• [ACTION ITEM]: In the listing that follows, count the lines holding the word "Zhang" and report only that number.

• [INPUT DATA]:
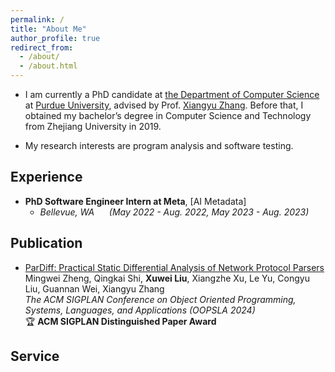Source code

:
 ```yaml
---
permalink: /
title: "About Me"
author_profile: true
redirect_from: 
  - /about/
  - /about.html
---
```



- I am currently a PhD candidate at [the Department of Computer Science](https://www.cs.purdue.edu/) at [Purdue University](https://www.purdue.edu/), advised by Prof. [Xiangyu Zhang]([#](https://www.cs.purdue.edu/homes/xyzhang/)). Before that, I obtained my bachelor’s degree in Computer Science and Technology from Zhejiang University in 2019.

- My research interests are program analysis and software testing.

## Experience

- **PhD Software Engineer Intern at Meta**, [AI Metadata]
  - _Bellevue, WA_  &nbsp;&nbsp;&nbsp;&nbsp; _(May 2022 - Aug. 2022, May 2023 - Aug. 2023)_

## Publication

- [ParDiff: Practical Static Differential Analysis of Network Protocol Parsers](#)  
  Mingwei Zheng, Qingkai Shi, **Xuwei Liu**, Xiangzhe Xu, Le Yu, Congyu Liu, Guannan Wei, Xiangyu Zhang  
  _The ACM SIGPLAN Conference on Object Oriented Programming, Systems, Languages, and Applications (OOPSLA 2024)_  
  🏆 **ACM SIGPLAN Distinguished Paper Award**
  
## Service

• [TASK OUTPUT]: 2